A blogger at Slate counters that Protestant central bankers performed the best of any religious group (Eccles, mentioned below, was a Mormon):

The real heroes of American central banking are Protestants—Eugene Black who knew when to inflate and Paul Volcker who knew when to disinflate. William McChesney Martin I would say ranks alongside Greenspan as a bit of a mixed bag. No coincidence that Martin and Greenspan are the two really long-tenured Fed chairmen. The more years you put on the job the more likely you’ll eventually mess something up.



Eccles’ term in office is a little hard to evaluate since the unusual circumstances of fighting World War II and then post-war demobilization loom large in it. The tight money episode of 1937 was a disaster, but mostly you’d have to say his term in office consisted of recovery from the Depression and victory over Hitler. Not bad at all.

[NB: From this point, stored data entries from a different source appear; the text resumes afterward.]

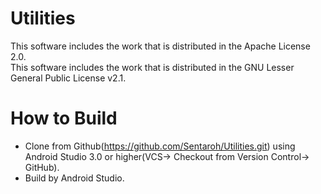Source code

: # Utilities

This software includes the work that is distributed in the Apache License 2.0.  
This software includes the work that is distributed in the GNU Lesser General Public License v2.1.

# How to Build

- Clone from Github(https://github.com/Sentaroh/Utilities.git) using Android Studio 3.0 or higher(VCS-> Checkout from Version Control-> GitHub).
- Build by Android Studio.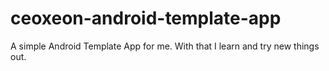 # ceoxeon-android-template-app
A simple Android Template App for me. With that I learn and try new things out.
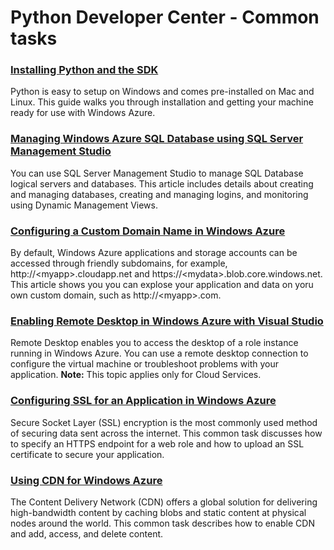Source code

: <properties linkid="devnav-python-commontasks" urlDisplayName="Common Tasks" pageTitle="Windows Azure Python common tasks" title="Windows Azure Python common tasks" metaKeywords="Azure Python" description="Find topics about common tasks when using Python with Windows Azure." metaCanonical="" disqusComments="0" umbracoNaviHide="0" />


# Python Developer Center - Common tasks

### [Installing Python and the SDK][]
Python is easy to setup on Windows and comes pre-installed on Mac and Linux.  This guide walks you through installation and getting your machine ready for use with Windows Azure.

### [Managing Windows Azure SQL Database using SQL Server Management Studio][]
You can use SQL Server Management Studio to manage SQL Database logical servers and databases. This article includes details about creating and managing databases, creating and managing logins, and monitoring using Dynamic Management Views.

### [Configuring a Custom Domain Name in Windows Azure][]
By default, Windows Azure applications and storage accounts can be accessed through friendly subdomains, for example, http://&lt;myapp&gt;.cloudapp.net and https://&lt;mydata&gt;.blob.core.windows.net. This article shows you you can explose your application and data on yoru own custom domain, such as http://&lt;myapp&gt;.com.  

### [Enabling Remote Desktop in Windows Azure with Visual Studio][]
Remote Desktop enables you to access the desktop of a role instance running in Windows Azure. You can use a remote desktop connection to configure the virtual machine or troubleshoot problems with your application. **Note:** This topic applies only for Cloud Services.

### [Configuring SSL for an Application in Windows Azure][]
Secure Socket Layer (SSL) encryption is the most commonly used method of securing data sent across the internet. This common task discusses how to specify an HTTPS endpoint for a web role and how to upload an SSL certificate to secure your application.

### [Using CDN for Windows Azure][]
The Content Delivery Network (CDN) offers a global solution for delivering high-bandwidth content by caching blobs and static content at physical nodes around the world. This common task describes how to enable CDN and add, access, and delete content.

[Installing Python and the SDK]: ../commontasks/how-to-install-python.md
[Managing Windows Azure SQL Database using SQL Server Management Studio]: ../commontasks/sql-azure-management.md
[Configuring a Custom Domain Name in Windows Azure]: ../commontasks/custom-dns.md
[Enabling Remote Desktop in Windows Azure with Visual Studio]: ../commontasks/remote-desktop.md
[Configuring SSL for an Application in Windows Azure]: ../commontasks/enable-ssl.md
[Using CDN for Windows Azure]: ../commontasks/cdn.md
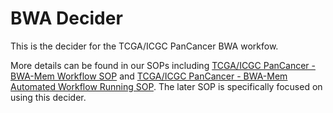 # BWA Decider

This is the decider for the TCGA/ICGC PanCancer BWA workfow.

More details can be found in our SOPs including [TCGA/ICGC PanCancer - BWA-Mem
Workflow
SOP](https://github.com/SeqWare/public-workflows/blob/feature/brian_bwa_pancan_gnos_download/PANCANCER_RUNNING_BWA.md)
and [TCGA/ICGC PanCancer - BWA-Mem Automated Workflow Running
SOP](https://github.com/SeqWare/public-workflows/blob/feature/brian_bwa_pancan_gnos_download/PANCANCER_AUTOMATED_RUNNING_BWA.md).
The later SOP is specifically focused on using this decider.
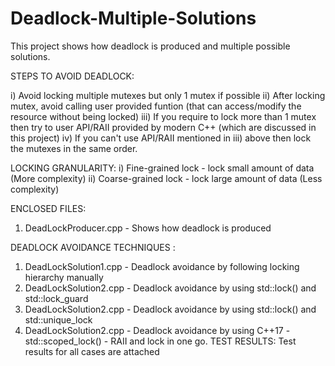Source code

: # Deadlock-Multiple-Solutions
This project shows how deadlock is produced and multiple possible solutions.

STEPS TO AVOID DEADLOCK:

i)   Avoid locking multiple mutexes but only 1 mutex if possible
ii)  After locking mutex, avoid calling user provided funtion (that can access/modify the resource without being locked)
iii) If you require to lock more than 1 mutex then try to user API/RAII provided by modern C++ (which are discussed in this project) 
iv)  If you can't use API/RAII mentioned in iii) above then lock the mutexes in the same order.

LOCKING GRANULARITY:
i)  Fine-grained lock   - lock small amount of data (More complexity)
ii) Coarse-grained lock - lock large amount of data (Less complexity)

ENCLOSED FILES:

1. DeadLockProducer.cpp - Shows how deadlock is produced

DEADLOCK AVOIDANCE TECHNIQUES : 
1. DeadLockSolution1.cpp - Deadlock avoidance by following locking hierarchy manually
2. DeadLockSolution2.cpp - Deadlock avoidance by using std::lock() and std::lock_guard
3. DeadLockSolution2.cpp - Deadlock avoidance by using std::lock() and std::unique_lock
4. DeadLockSolution2.cpp - Deadlock avoidance by using C++17 - std::scoped_lock() -  RAII and lock in one go.
TEST RESULTS:
Test results for all cases are attached
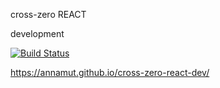 cross-zero REACT

development

[![Build Status](https://travis-ci.org/AnnaMut/cross-zero-react-dev.svg?branch=master)](https://travis-ci.org/AnnaMut/cross-zero-react-dev.svg?branch=maste)

https://annamut.github.io/cross-zero-react-dev/

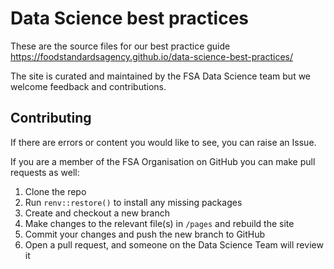 # Data Science best practices

These are the source files for our best practice guide https://foodstandardsagency.github.io/data-science-best-practices/

The site is curated and maintained by the FSA Data Science team but we welcome feedback and contributions.

## Contributing

If there are errors or content you would like to see, you can raise an Issue.

If you are a member of the FSA Organisation on GitHub you can make pull requests as well:

1.  Clone the repo
2.  Run `renv::restore()` to install any missing packages
3.  Create and checkout a new branch
4.  Make changes to the relevant file(s) in `/pages` and rebuild the site
5.  Commit your changes and push the new branch to GitHub
6.  Open a pull request, and someone on the Data Science Team will review it
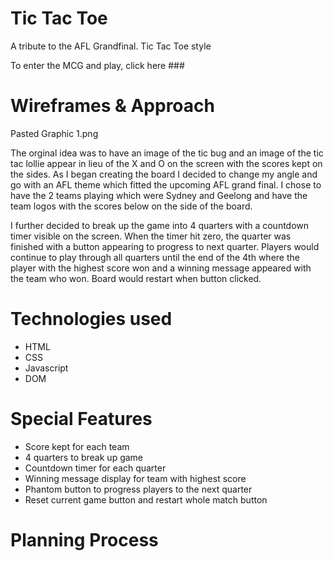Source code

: # Tic Tac Toe

A tribute to the AFL Grandfinal. Tic Tac Toe style

To enter the MCG and play, click here ###

# Wireframes & Approach

Pasted Graphic 1.png

The orginal idea was to have an image of the tic bug and an image of the tic tac lollie appear in lieu of the X and O on the screen with the scores kept on the sides. As I began creating the board I decided to change my angle and go with an AFL theme which fitted the upcoming AFL grand final. I chose to have the 2 teams playing which were Sydney and Geelong and have the team logos with the scores below on the side of the board.

I further decided to break up the game into 4 quarters with a countdown timer visible on the screen. When the timer hit zero, the quarter was finished with a button appearing to progress to next quarter. Players would continue to play through all quarters until the end of the 4th where the player with the highest score won and a winning message appeared with the team who won. Board would restart when button clicked.

# Technologies used

- HTML
- CSS
- Javascript
- DOM

# Special Features

- Score kept for each team
- 4 quarters to break up game
- Countdown timer for each quarter
- Winning message display for team with highest score
- Phantom button to progress players to the next quarter
- Reset current game button and restart whole match button

# Planning Process
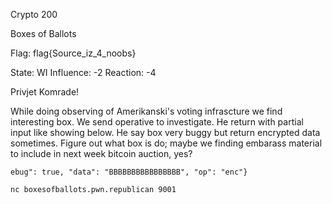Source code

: Crypto 200

Boxes of Ballots

Flag: flag{Source_iz_4_noobs}

State: WI
Influence: -2
Reaction: -4



Privjet Komrade!

While doing observing of Amerikanski's voting infrascture we find interesting box. We send operative to investigate. He return with partial input like showing below. He say box very buggy but return encrypted data sometimes. Figure out what box is do; maybe we finding embarass material to include in next week bitcoin auction, yes?

`ebug": true, "data": "BBBBBBBBBBBBBBBB", "op": "enc"}`

`nc boxesofballots.pwn.republican 9001`
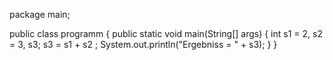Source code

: package main;

public class programm {
	public static void main(String[] args) {
		int s1 = 2, s2 = 3, s3;
		s3 = s1 + s2 ;
		System.out.println("Ergebniss = " + s3);
	}
}
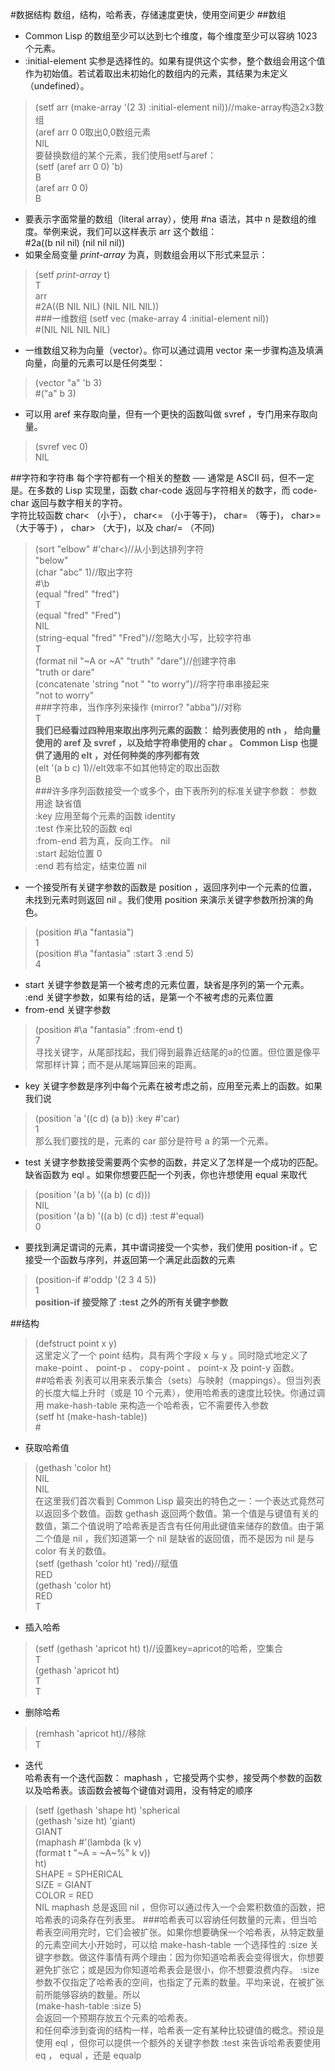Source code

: #数据结构
数组，结构，哈希表，存储速度更快，使用空间更少
##数组
- Common Lisp 的数组至少可以达到七个维度，每个维度至少可以容纳 1023 个元素。  
- :initial-element 实参是选择性的。如果有提供这个实参，整个数组会用这个值作为初始值。若试着取出未初始化的数组内的元素，其结果为未定义（undefined）。
>(setf arr (make-array '(2 3) :initial-element nil))//make-array构造2x3数组  
>(aref arr 0 0取出0,0数组元素  
NIL  
要替换数组的某个元素，我们使用setf与aref：  
>(setf (aref arr 0 0) 'b)  
B  
>(aref arr 0 0)  
B  
- 要表示字面常量的数组（literal array），使用 #na 语法，其中 n 是数组的维度。举例来说，我们可以这样表示 arr 这个数组：  
\#2a((b nil nil) (nil nil nil))  
- 如果全局变量 *print-array* 为真，则数组会用以下形式来显示：
>(setf *print-array* t)  
T  
>arr  
\#2A((B NIL NIL) (NIL NIL NIL))  
###一维数组
>(setf vec (make-array 4 :initial-element nil))  
\#(NIL NIL NIL NIL)  
- 一维数组又称为向量（vector）。你可以通过调用 vector 来一步骤构造及填满向量，向量的元素可以是任何类型：  
>(vector "a" 'b 3)  
\#("a" b 3)  
- 可以用 aref 来存取向量，但有一个更快的函数叫做 svref ，专门用来存取向量。  
>(svref vec 0)  
NIL  

##字符和字符串
每个字符都有一个相关的整数 ── 通常是 ASCII 码，但不一定是。在多数的 Lisp 实现里，函数 char-code 返回与字符相关的数字，而 code-char 返回与数字相关的字符。  
字符比较函数 char< （小于）， char<= （小于等于)， char= （等于)， char>= （大于等于) ， char> （大于)，以及 char/= （不同)  
>(sort "elbow" #'char<)//从小到达排列字符  
"below"  
>(char "abc" 1)//取出字符  
\#\\b  
>(equal "fred" "fred")  
T  
>(equal "fred" "Fred")  
NIL  
>(string-equal "fred" "Fred")//忽略大小写，比较字符串  
T  
>(format nil "~A or ~A" "truth" "dare")//创建字符串  
"truth or dare"  
>(concatenate 'string "not " "to worry")//将字符串串接起来  
"not to worry"  
###字符串，当作序列来操作
>(mirror? "abba")//对称  
T  
**我们已经看过四种用来取出序列元素的函数： 给列表使用的 nth ， 给向量使用的 aref 及 svref ，以及给字符串使用的 char 。 Common Lisp 也提供了通用的 elt ，对任何种类的序列都有效**  
>(elt '(a b c) 1)//elt效率不如其他特定的取出函数  
B  
###许多序列函数接受一个或多个，由下表所列的标准关键字参数：
参数      用途                    缺省值  
:key      应用至每个元素的函数    identity  
:test     作来比较的函数          eql  
:from-end 若为真，反向工作。      nil  
:start    起始位置                0  
:end      若有给定，结束位置      nil  
- 一个接受所有关键字参数的函数是 position ，返回序列中一个元素的位置，未找到元素时则返回 nil 。我们使用 position 来演示关键字参数所扮演的角色。  
>(position #\a "fantasia")  
1  
>(position #\a "fantasia" :start 3 :end 5)  
4  
- start 关键字参数是第一个被考虑的元素位置，缺省是序列的第一个元素。 :end 关键字参数，如果有给的话，是第一个不被考虑的元素位置  
- from-end 关键字参数  
>(position #\a "fantasia" :from-end t)  
7  
寻找关键字，从尾部找起，我们得到最靠近结尾的a的位置。但位置是像平常那样计算；而不是从尾端算回来的距离。  
- key 关键字参数是序列中每个元素在被考虑之前，应用至元素上的函数。如果我们说  
>(position 'a '((c d) (a b)) :key #'car)  
1  
那么我们要找的是，元素的 car 部分是符号 a 的第一个元素。  
- test 关键字参数接受需要两个实参的函数，并定义了怎样是一个成功的匹配。缺省函数为 eql 。如果你想要匹配一个列表，你也许想使用 equal 来取代  
>(position '(a b) '((a b) (c d)))  
NIL  
>(position '(a b) '((a b) (c d)) :test #'equal)  
0  
- 要找到满足谓词的元素，其中谓词接受一个实参，我们使用 position-if 。它接受一个函数与序列，并返回第一个满足此函数的元素  
>(position-if #'oddp '(2 3 4 5))  
1  
**position-if 接受除了 :test 之外的所有关键字参数**

##结构
>(defstruct point x y)  
这里定义了一个 point 结构，具有两个字段 x 与 y 。同时隐式地定义了 make-point 、 point-p 、 copy-point 、 point-x 及 point-y 函数。  
##哈希表
列表可以用来表示集合（sets）与映射（mappings）。但当列表的长度大幅上升时（或是 10 个元素），使用哈希表的速度比较快。你通过调用 make-hash-table 来构造一个哈希表，它不需要传入参数  
>(setf ht (make-hash-table))  
\#<Hash-Table BF0A96>  
- 获取哈希值  
>(gethash 'color ht)  
NIL  
NIL  
在这里我们首次看到 Common Lisp 最突出的特色之一：一个表达式竟然可以返回多个数值。函数 gethash 返回两个数值。第一个值是与键值有关的数值，第二个值说明了哈希表是否含有任何用此键值来储存的数值。由于第二个值是 nil ，我们知道第一个 nil 是缺省的返回值，而不是因为 nil 是与 color 有关的数值。  
>(setf (gethash 'color ht) 'red)//赋值  
RED  
>(gethash 'color ht)  
RED  
T  
- 插入哈希  
>(setf (gethash 'apricot ht) t)//设置key=apricot的哈希，空集合  
T  
>(gethash 'apricot ht)  
T  
T  
- 删除哈希  
>(remhash 'apricot ht)//移除  
T  
- 迭代  
哈希表有一个迭代函数： maphash ，它接受两个实参，接受两个参数的函数以及哈希表。该函数会被每个键值对调用，没有特定的顺序  
>(setf (gethash 'shape ht) 'spherical  
        (gethash 'size ht) 'giant)  
GIANT  
>(maphash #'(lambda (k v)  
               (format t "~A = ~A~%" k v))  
           ht)  
SHAPE = SPHERICAL  
SIZE = GIANT  
COLOR = RED  
NIL 
maphash 总是返回 nil ，但你可以通过传入一个会累积数值的函数，把哈希表的词条存在列表里。
###哈希表可以容纳任何数量的元素，但当哈希表空间用完时，它们会被扩张。如果你想要确保一个哈希表，从特定数量的元素空间大小开始时，可以给 make-hash-table 一个选择性的 :size 关键字参数。做这件事情有两个理由：因为你知道哈希表会变得很大，你想要避免扩张它；或是因为你知道哈希表会是很小，你不想要浪费内存。 :size 参数不仅指定了哈希表的空间，也指定了元素的数量。平均来说，在被扩张前所能够容纳的数量。所以  
(make-hash-table :size 5)  
会返回一个预期存放五个元素的哈希表。  
和任何牵涉到查询的结构一样，哈希表一定有某种比较键值的概念。预设是使用 eql ，但你可以提供一个额外的关键字参数 :test 来告诉哈希表要使用 eq ， equal ，还是 equalp  
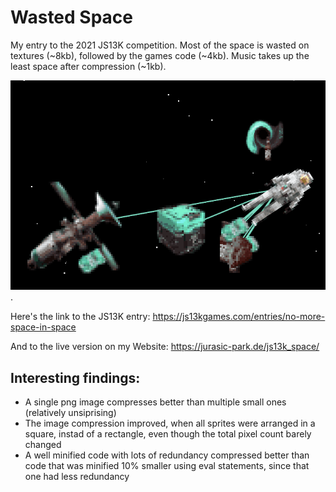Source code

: # Wasted Space

My entry to the 2021 JS13K competition. Most of the space is wasted on textures (~8kb), followed by the games code (~4kb). Music takes up the least space after compression (~1kb).

![Screenshot from the game](preview_space_game.png "Screenshot from the game").

Here's the link to the JS13K entry: https://js13kgames.com/entries/no-more-space-in-space

And to the live version on my Website: https://jurasic-park.de/js13k_space/

## Interesting findings: 
- A single png image compresses better than multiple small ones (relatively unsiprising)
- The image compression improved, when all sprites were arranged in a square, instad of a rectangle, even though the total pixel count barely changed
- A well minified code with lots of redundancy compressed better than code that was minified 10% smaller using eval statements, since that one had less redundancy
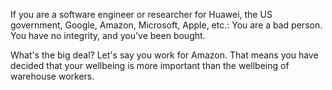 If you are a software engineer or researcher for Huawei, the US government,
Google, Amazon, Microsoft, Apple, etc.: You are a bad person. You have no
integrity, and you've been bought.

What's the big deal? Let's say you work for Amazon. That means you have decided
that your wellbeing is more important than the wellbeing of warehouse workers.
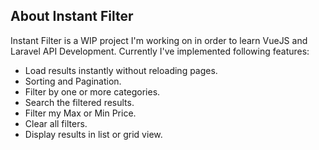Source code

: ## About Instant Filter

Instant Filter is a WIP project I'm working on in order to learn VueJS and Laravel API Development. Currently I've implemented following features:

- Load results instantly without reloading pages.
- Sorting and Pagination.
- Filter by one or more categories.
- Search the filtered results.
- Filter my Max or Min Price.
- Clear all filters.
- Display results in list or grid view.



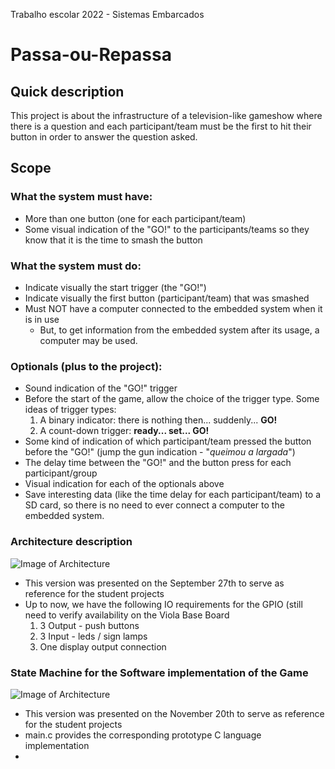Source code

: Trabalho escolar 2022 - Sistemas Embarcados
# Passa-ou-Repassa

## Quick description

This project is about the infrastructure of a television-like gameshow where there is a question and each participant/team must be the first to hit their button in order to answer the question asked.

## Scope

### What the system must have:
- More than one button (one for each participant/team)
- Some visual indication of the "GO!" to the participants/teams so they know that it is the time to smash the button

### What the system must do:
- Indicate visually the start trigger (the "GO!")
- Indicate visually the first button (participant/team) that was smashed
- Must NOT have a computer connected to the embedded system when it is in use
  - But, to get information from the embedded system after its usage, a computer may be used.


### Optionals (plus to the project):
- Sound indication of the "GO!" trigger
- Before the start of the game, allow the choice of the trigger type. Some ideas of trigger types:
  1. A binary indicator: there is nothing then... suddenly... **GO!**
  2. A count-down trigger: **ready... set... GO!**
- Some kind of indication of which participant/team pressed the button before the "GO!" (jump the gun indication - "*queimou a largada*")
- The delay time between the "GO!" and the button press for each participant/group
- Visual indication for each of the optionals above
- Save interesting data (like the time delay for each participant/team) to a SD card, so there is no need to ever connect a computer to the embedded system.

### Architecture description

![Image of Architecture](https://github.com/gcaurin/EmbeddedSystems-Aeronautics/blob/2021.2/projects-descriptions/Arquitetura.jpg)
- This version was presented on the September 27th to serve as reference for the student projects
- Up to now,  we have the following IO requirements for the GPIO (still need to verify availability on the Viola Base Board
  1. 3 Output  - push buttons
  2. 3 Input  - leds / sign lamps
  3. One display output connection

### State Machine for the Software implementation of the Game
![Image of Architecture](https://github.com/gcaurin/EmbeddedSystems-Aeronautics/blob/2021.2/projects-descriptions/MaquinaDeEstados.jpg)
- This version was presented on the November 20th to serve as reference for the student projects
- main.c provides the corresponding prototype C language implementation 
- 
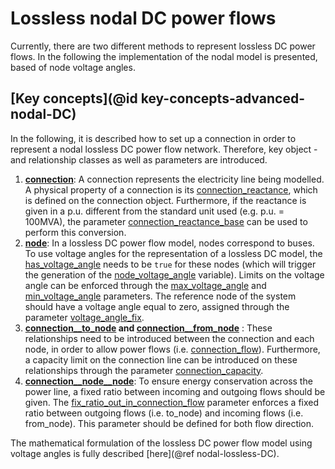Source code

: # Lossless nodal DC power flows

Currently, there are two different methods to represent lossless DC power flows. In the following the implementation of the nodal model is presented, based of node voltage angles.

## [Key concepts](@id key-concepts-advanced-nodal-DC)
In the following, it is described how to set up a connection in order to represent a nodal lossless DC power flow network. Therefore, key object - and relationship classes as well as parameters are introduced.

1. **[connection](@ref)**: A connection represents the electricity line being modelled. A physical property of a connection is its [connection\_reactance](@ref), which is defined on the connection object. Furthermore, if the reactance is given in a p.u. different from the standard unit used (e.g. p.u. = 100MVA), the parameter [connection\_reactance\_base](@ref) can be used to perform this conversion.
2. **[node](@ref)**: In a lossless DC power flow model, nodes correspond to buses. To use voltage angles for the representation of a lossless DC model, the [has\_voltage\_angle](@ref) needs to be `true` for these nodes (which will trigger the generation of the [node\_voltage\_angle](@ref) variable). Limits on the voltage angle can be enforced through the [max\_voltage\_angle](@ref) and [min\_voltage\_angle](@ref) parameters. The reference node of the system should have a voltage angle equal to zero, assigned through the parameter [voltage\_angle\_fix](@ref).
3. **[connection\_\_to\_node](@ref) and [connection\_\_from\_node](@ref)** : These relationships need to be introduced between the connection and each node, in order to allow power flows (i.e. [connection\_flow](@ref)). Furthermore, a capacity limit on the connection line can be introduced on these relationships through the parameter [connection\_capacity](@ref).
4. **[connection\_\_node\_\_node](@ref)**: To ensure energy conservation across the power line, a fixed ratio between incoming and outgoing flows should be given. The [fix\_ratio\_out\_in\_connection\_flow](@ref) parameter enforces a fixed ratio between outgoing flows (i.e. to\_node) and incoming flows (i.e. from\_node). This parameter should be defined for both flow direction.

The mathematical formulation of the lossless DC power flow model using voltage angles is fully described [here](@ref nodal-lossless-DC).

So, no, Protestants aren’t “bad” at monetary policy. This is a point suggested not only by a census of Fed chairs but also by a simple acknowledgment that managing monetary policy is a technical matter shaped more by the realities of economics than by one’s supposed cultural instincts (and I would not too readily accept the dichotomy proposed by Mahoney and Dawson). If some are incapable of understanding the point, past Protestant Fed chairs aren’t among them.